• WORK REQUIRED: Keep every word of the entries and print them exactly; the pictures stay out.
─── SUPPLIED INFORMATION
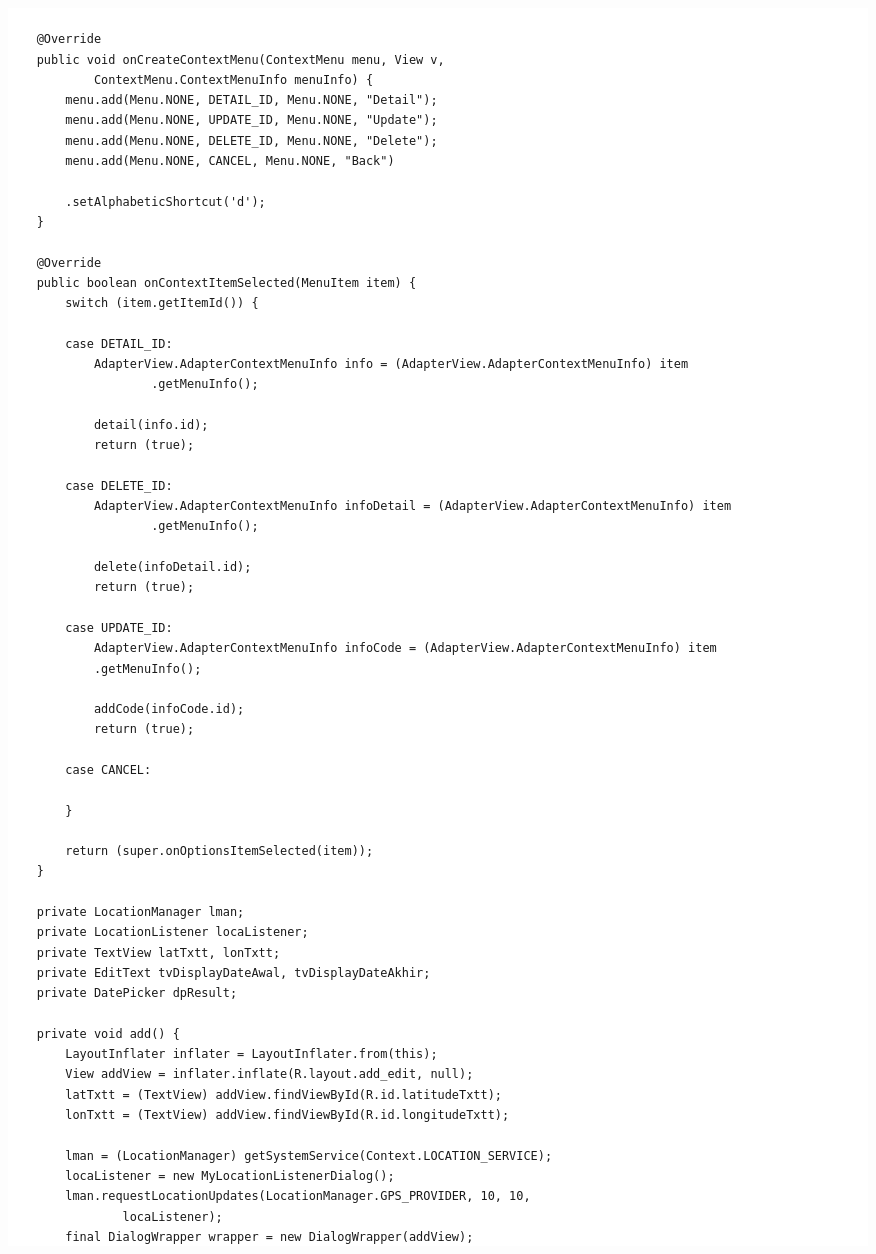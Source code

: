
 ```

    @Override
    public void onCreateContextMenu(ContextMenu menu, View v,
            ContextMenu.ContextMenuInfo menuInfo) {
        menu.add(Menu.NONE, DETAIL_ID, Menu.NONE, "Detail");
        menu.add(Menu.NONE, UPDATE_ID, Menu.NONE, "Update");
        menu.add(Menu.NONE, DELETE_ID, Menu.NONE, "Delete");
        menu.add(Menu.NONE, CANCEL, Menu.NONE, "Back")

        .setAlphabeticShortcut('d');
    }

    @Override
    public boolean onContextItemSelected(MenuItem item) {
        switch (item.getItemId()) {

        case DETAIL_ID:
            AdapterView.AdapterContextMenuInfo info = (AdapterView.AdapterContextMenuInfo) item
                    .getMenuInfo();

            detail(info.id);
            return (true);

        case DELETE_ID:
            AdapterView.AdapterContextMenuInfo infoDetail = (AdapterView.AdapterContextMenuInfo) item
                    .getMenuInfo();

            delete(infoDetail.id);
            return (true);

        case UPDATE_ID:
            AdapterView.AdapterContextMenuInfo infoCode = (AdapterView.AdapterContextMenuInfo) item
            .getMenuInfo();

            addCode(infoCode.id);
            return (true);

        case CANCEL:

        }

        return (super.onOptionsItemSelected(item));
    }

    private LocationManager lman;
    private LocationListener locaListener;
    private TextView latTxtt, lonTxtt;
    private EditText tvDisplayDateAwal, tvDisplayDateAkhir;
    private DatePicker dpResult;

    private void add() {
        LayoutInflater inflater = LayoutInflater.from(this);
        View addView = inflater.inflate(R.layout.add_edit, null);
        latTxtt = (TextView) addView.findViewById(R.id.latitudeTxtt);
        lonTxtt = (TextView) addView.findViewById(R.id.longitudeTxtt);

        lman = (LocationManager) getSystemService(Context.LOCATION_SERVICE);
        locaListener = new MyLocationListenerDialog();
        lman.requestLocationUpdates(LocationManager.GPS_PROVIDER, 10, 10,
                locaListener);
        final DialogWrapper wrapper = new DialogWrapper(addView);

```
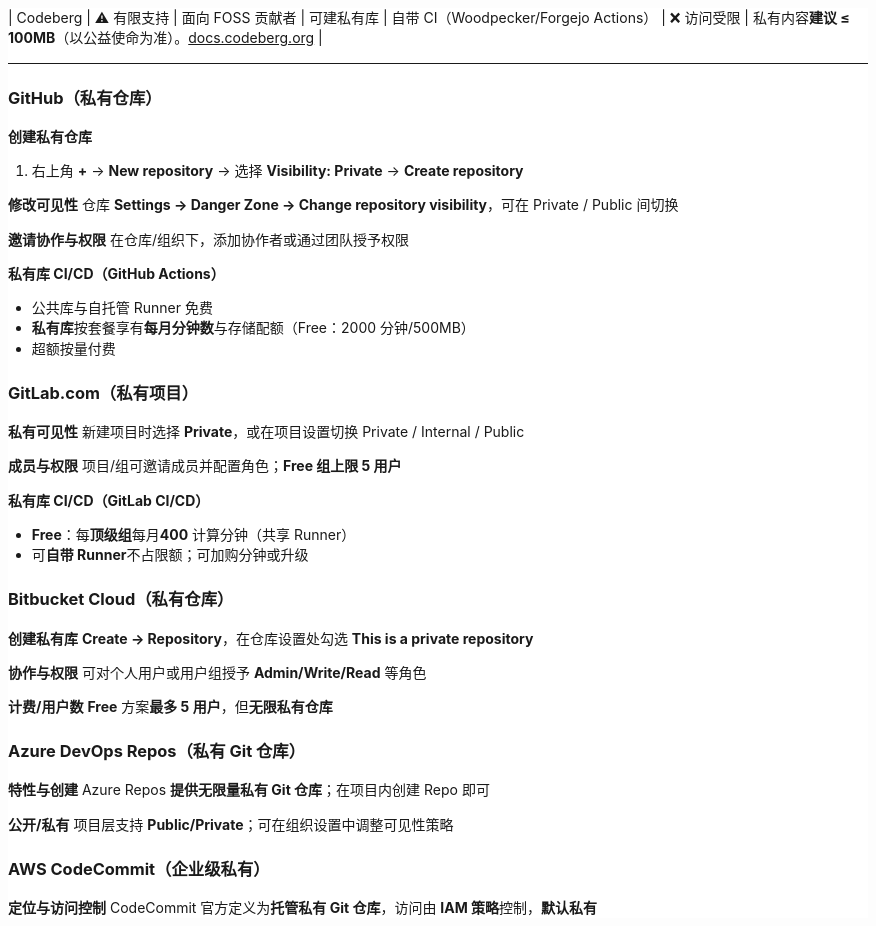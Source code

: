 | Codeberg           | ⚠️ 有限支持          |           面向 FOSS 贡献者 | 可建私有库                                       | 自带 CI（Woodpecker/Forgejo Actions）                           | ❌ 访问受限                                                                                                                                                                                                           | 私有内容**建议 ≤ 100MB**（以公益使命为准）。[docs.codeberg.org](https://docs.codeberg.org/getting-started/faq/)                                                                                                       |

---

### GitHub（私有仓库）

**创建私有仓库**

1. 右上角 **+** → **New repository** → 选择 **Visibility: Private** → **Create repository**

**修改可见性**
仓库 **Settings → Danger Zone → Change repository visibility**，可在 Private / Public 间切换

**邀请协作与权限**
在仓库/组织下，添加协作者或通过团队授予权限

**私有库 CI/CD（GitHub Actions）**

- 公共库与自托管 Runner 免费
- **私有库**按套餐享有**每月分钟数**与存储配额（Free：2000 分钟/500MB）
- 超额按量付费

### GitLab.com（私有项目）

**私有可见性**
新建项目时选择 **Private**，或在项目设置切换 Private / Internal / Public

**成员与权限**
项目/组可邀请成员并配置角色；**Free 组上限 5 用户**

**私有库 CI/CD（GitLab CI/CD）**

- **Free**：每**顶级组**每月**400** 计算分钟（共享 Runner）
- 可**自带 Runner**不占限额；可加购分钟或升级

### Bitbucket Cloud（私有仓库）

**创建私有库**
**Create → Repository**，在仓库设置处勾选 **This is a private repository**

**协作与权限**
可对个人用户或用户组授予 **Admin/Write/Read** 等角色

**计费/用户数**
**Free** 方案**最多 5 用户**，但**无限私有仓库**

### Azure DevOps Repos（私有 Git 仓库）

**特性与创建**
Azure Repos **提供无限量私有 Git 仓库**；在项目内创建 Repo 即可

**公开/私有**
项目层支持 **Public/Private**；可在组织设置中调整可见性策略

### AWS CodeCommit（企业级私有）

**定位与访问控制**
CodeCommit 官方定义为**托管私有 Git 仓库**，访问由 **IAM 策略**控制，**默认私有**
──────
• SOLUTION FOR THIS EXERCISE:
Source code

:
 ```

    @Override
    public void onCreateContextMenu(ContextMenu menu, View v,
            ContextMenu.ContextMenuInfo menuInfo) {
        menu.add(Menu.NONE, DETAIL_ID, Menu.NONE, "Detail");
        menu.add(Menu.NONE, UPDATE_ID, Menu.NONE, "Update");
        menu.add(Menu.NONE, DELETE_ID, Menu.NONE, "Delete");
        menu.add(Menu.NONE, CANCEL, Menu.NONE, "Back")

        .setAlphabeticShortcut('d');
    }

    @Override
    public boolean onContextItemSelected(MenuItem item) {
        switch (item.getItemId()) {

        case DETAIL_ID:
            AdapterView.AdapterContextMenuInfo info = (AdapterView.AdapterContextMenuInfo) item
                    .getMenuInfo();

            detail(info.id);
            return (true);

        case DELETE_ID:
            AdapterView.AdapterContextMenuInfo infoDetail = (AdapterView.AdapterContextMenuInfo) item
                    .getMenuInfo();

            delete(infoDetail.id);
            return (true);

        case UPDATE_ID:
            AdapterView.AdapterContextMenuInfo infoCode = (AdapterView.AdapterContextMenuInfo) item
            .getMenuInfo();

            addCode(infoCode.id);
            return (true);

        case CANCEL:

        }

        return (super.onOptionsItemSelected(item));
    }

    private LocationManager lman;
    private LocationListener locaListener;
    private TextView latTxtt, lonTxtt;
    private EditText tvDisplayDateAwal, tvDisplayDateAkhir;
    private DatePicker dpResult;

    private void add() {
        LayoutInflater inflater = LayoutInflater.from(this);
        View addView = inflater.inflate(R.layout.add_edit, null);
        latTxtt = (TextView) addView.findViewById(R.id.latitudeTxtt);
        lonTxtt = (TextView) addView.findViewById(R.id.longitudeTxtt);

        lman = (LocationManager) getSystemService(Context.LOCATION_SERVICE);
        locaListener = new MyLocationListenerDialog();
        lman.requestLocationUpdates(LocationManager.GPS_PROVIDER, 10, 10,
                locaListener);
        final DialogWrapper wrapper = new DialogWrapper(addView);

```
Source code

: | Codeberg           | ⚠️ 有限支持          |           面向 FOSS 贡献者 | 可建私有库                                       | 自带 CI（Woodpecker/Forgejo Actions）                           | ❌ 访问受限                                                                                                                                                                                                           | 私有内容**建议 ≤ 100MB**（以公益使命为准）。[docs.codeberg.org](https://docs.codeberg.org/getting-started/faq/)                                                                                                       |

---

### GitHub（私有仓库）

**创建私有仓库**

1. 右上角 **+** → **New repository** → 选择 **Visibility: Private** → **Create repository**

**修改可见性**
仓库 **Settings → Danger Zone → Change repository visibility**，可在 Private / Public 间切换

**邀请协作与权限**
在仓库/组织下，添加协作者或通过团队授予权限

**私有库 CI/CD（GitHub Actions）**

- 公共库与自托管 Runner 免费
- **私有库**按套餐享有**每月分钟数**与存储配额（Free：2000 分钟/500MB）
- 超额按量付费

### GitLab.com（私有项目）

**私有可见性**
新建项目时选择 **Private**，或在项目设置切换 Private / Internal / Public

**成员与权限**
项目/组可邀请成员并配置角色；**Free 组上限 5 用户**

**私有库 CI/CD（GitLab CI/CD）**

- **Free**：每**顶级组**每月**400** 计算分钟（共享 Runner）
- 可**自带 Runner**不占限额；可加购分钟或升级

### Bitbucket Cloud（私有仓库）

**创建私有库**
**Create → Repository**，在仓库设置处勾选 **This is a private repository**

**协作与权限**
可对个人用户或用户组授予 **Admin/Write/Read** 等角色

**计费/用户数**
**Free** 方案**最多 5 用户**，但**无限私有仓库**

### Azure DevOps Repos（私有 Git 仓库）

**特性与创建**
Azure Repos **提供无限量私有 Git 仓库**；在项目内创建 Repo 即可

**公开/私有**
项目层支持 **Public/Private**；可在组织设置中调整可见性策略

### AWS CodeCommit（企业级私有）

**定位与访问控制**
CodeCommit 官方定义为**托管私有 Git 仓库**，访问由 **IAM 策略**控制，**默认私有**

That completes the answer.